У нашей дивизии сейчас нет возможности вести контрбатарейную борьбу. Равно как нет возможности уничтожить вражеские гаубицы с помощью авиации. Да и вообще, стоит признать — никаких способов предотвратить артобстрелы у советской стороны нет. Кроме, разумеется, диверсионной группы в моём лице.
Конечно, это можно было воспринять как несерьёзный фактор, помня о том, что один в поле не воин. Но я собирался данную пословицу опровергнуть и приложить все усилия для выполнения поставленной перед собой задачи. Уничтожение батареи противника, вкупе с уничтоженными, пусть и частично, колоннами бронетехники, а также большое число раненых и убитых, должно и обязательно заставит противника взять оперативную паузу. Потрёпанные воинские соединения должны будут отойти на свои прежние позиции и, прежде чем начать новое наступление, как минимум провести перегруппировку войск.
На всё это требуется время. И именно этот драгоценный ресурс давался в этот момент и нашей стороне. Нам тоже нужно было время, чтобы хоть немного прийти в себя и построить планы на будущее с учётом текущего положения.
А текущее положение для советской дивизии было аховое. Я, конечно, не знал и не мог знать нынешнее состояние дел и количество потерь, но то, что мне удалось увидеть ранее, совершенно не вселяло оптимизма. Глядя из лесополосы на передовую линию советских войск, я видел, что наша немногочисленная артиллерия была разбита. А исходя из того, что противник, не жалея снаряды, засыпал ими нашу линию обороны с помощью координации пленного Фрица можно было смело заявлять, что потери у и без того немногочисленных защитников, скорее всего, немаленькие. И тут волей-неволей на ум приходит только один вариант дальнейших действий дивизии — отойти с занятых позиций и через леса и болота пытаться выйти из окружения. На мой взгляд другого пути спасти хотя бы кого-то попросту нет.
Впрочем, тут стоит отметить, что не мне было решать и думать о таких вещах. В дивизии есть командиры, и решать дальнейшую судьбу вверенных им войск должны именно они. В конце концов, это их работа.
«Только вот живы ли? — возник вопрос в голове. — Жаль будет, если погибли. А выжить в том кошмарном обстреле, что устроила артиллерия противника, защитникам города было ох как непросто».
Но в любом случае, если кто-то и погиб, то хоть кто-то из командиров должен был выжить. И именно он, приняв командование на себя, должен будет дать приказ на отступление. А чтобы это решение принималось в спокойной обстановке, а также для того, чтобы при отходе снаряды врага не летали над головой, мне и предстояло обеспечить уничтожение вражеской батареи.
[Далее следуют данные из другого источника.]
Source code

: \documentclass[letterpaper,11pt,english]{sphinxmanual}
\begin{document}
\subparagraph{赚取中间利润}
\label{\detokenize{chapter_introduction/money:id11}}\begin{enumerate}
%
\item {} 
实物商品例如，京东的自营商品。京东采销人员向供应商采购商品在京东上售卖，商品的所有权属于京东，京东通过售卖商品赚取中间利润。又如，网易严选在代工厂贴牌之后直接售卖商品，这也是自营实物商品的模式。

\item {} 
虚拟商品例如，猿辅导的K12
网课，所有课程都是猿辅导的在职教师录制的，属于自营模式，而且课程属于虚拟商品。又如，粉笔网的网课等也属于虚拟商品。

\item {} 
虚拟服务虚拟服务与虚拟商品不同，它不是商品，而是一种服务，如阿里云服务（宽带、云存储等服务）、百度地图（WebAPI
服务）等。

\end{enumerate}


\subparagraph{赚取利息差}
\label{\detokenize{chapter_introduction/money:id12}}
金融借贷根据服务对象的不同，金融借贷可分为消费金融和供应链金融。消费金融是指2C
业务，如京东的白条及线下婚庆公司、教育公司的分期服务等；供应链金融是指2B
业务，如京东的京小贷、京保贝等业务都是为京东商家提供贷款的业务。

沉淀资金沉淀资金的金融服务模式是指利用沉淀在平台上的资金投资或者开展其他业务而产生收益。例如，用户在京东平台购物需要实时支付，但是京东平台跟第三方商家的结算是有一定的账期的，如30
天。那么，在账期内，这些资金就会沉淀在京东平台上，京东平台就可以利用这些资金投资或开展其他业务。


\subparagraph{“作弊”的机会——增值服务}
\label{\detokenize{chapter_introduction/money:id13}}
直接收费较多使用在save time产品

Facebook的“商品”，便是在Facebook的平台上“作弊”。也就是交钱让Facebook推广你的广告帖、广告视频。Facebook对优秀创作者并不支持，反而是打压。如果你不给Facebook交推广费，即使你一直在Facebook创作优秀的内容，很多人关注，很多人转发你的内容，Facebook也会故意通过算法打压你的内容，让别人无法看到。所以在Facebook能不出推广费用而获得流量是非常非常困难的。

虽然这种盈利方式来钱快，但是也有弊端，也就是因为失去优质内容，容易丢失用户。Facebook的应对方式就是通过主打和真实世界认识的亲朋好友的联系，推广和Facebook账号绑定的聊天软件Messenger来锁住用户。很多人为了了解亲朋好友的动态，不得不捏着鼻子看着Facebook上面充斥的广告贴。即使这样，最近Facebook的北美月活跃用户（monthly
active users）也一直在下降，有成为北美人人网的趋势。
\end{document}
Но вот беда. Решение по её уничтожению я принял, а вот как это реализовать на практике, ещё не придумал. А прийти к какому-то решению было необходимо как можно скорее. Тот маршрут, который я выбрал, меня вновь выводил на окраину города. Только вот находился я сейчас севернее позиций немецких артиллеристов. То есть, у них в тылу.
— Так, что будем делать? — остановив мотоцикл у двухэтажного дома, поинтересовался я у Фрица, который сидел и смотрел ровно перед собой, вероятно, боясь шелохнуться лишний раз.
— Я-я… не знаю, — сглотнул он, осторожно посмотрев на меня.
— А я знаю! — сказал, приняв решение, и скомандовал: — Вылезай, быстро! Бери ранец и заходи в подъезд! Я за тобой.
Заглушив мотоцикл, взял в руки пистолет и, поправив за спиной две винтовки, давая указания пленному, устремился по лестнице наверх.
Поднялись на второй этаж. Тут все двери квартир, как и в доме, в котором мы были до этого, тоже оказались открытыми. Либо хозяева забыли закрыть, либо мародёры постарались, либо немцы после захвата города проверяли, не скрывается ли кто-то внутри жилищ.
Переступая через валяющиеся на полу вещи и фрагменты сломанной мебели, не упуская Фрица из вида, подошёл к окнам, которые вели на ту сторону, где находились гаубицы.
Из квартиры открывался прекрасный вид. Справа небольшая роща. Слева, в километре от нас, текла река. А впереди большой зелёный луг, переходящий в поле, которое заканчивалось лесом. Вот там, в километре от места, где я сейчас находился, с расстоянием между орудиями в пятьдесят метров, на опушке зелёного леса и расположилась вражеская артиллерия. И я их сразу увидел. Хищные, поднятые в небо, четыре ствола артиллерийских орудий. И это означало, что позиции противника я выявил. Но не всё было так просто. После двух минут наблюдения я понял, что хотя орудия вижу, а вот орудийную прислугу увидеть со второго этажа дома я толком не могу.
И тут дело в том, что артиллеристы заняли позицию в небольшом овражке, который ещё к тому же был прикрыт кустарником. И я, даже фокусируя зрение, смог увидеть только пару-другую промелькнувших голов противника, которые на секунду появлялись и сразу же исчезали.
Вновь пожалел, что при мне нет моего верного ПТР.
— Надо бы подняться повыше, — сказал это по-русски.
И, перейдя на немецкий язык, приказал пленному идти на выход.
Проследовав за ним на лестничную клетку, увидел лестницу, ведущую наверх. В конце эта лестница упёрлась в закрытую на амбарный замок дверь. Дверь была сделана из досок, открывалась внутрь и выглядела хлипкой. Во всяком случае, при беглом осмотре мне показалось, что это так. И нужно сказать, что в ту же секунду я понял, что в своём предположении не ошибся. Чуть отошёл назад, и со всей силы ударив ногой, полностью выбил её, сорвав с петель. Она повисла на дужке, открыв нам проход на чердак.
— Заходи, — кивком показал я направление, приметив удобное место: — Вон туда.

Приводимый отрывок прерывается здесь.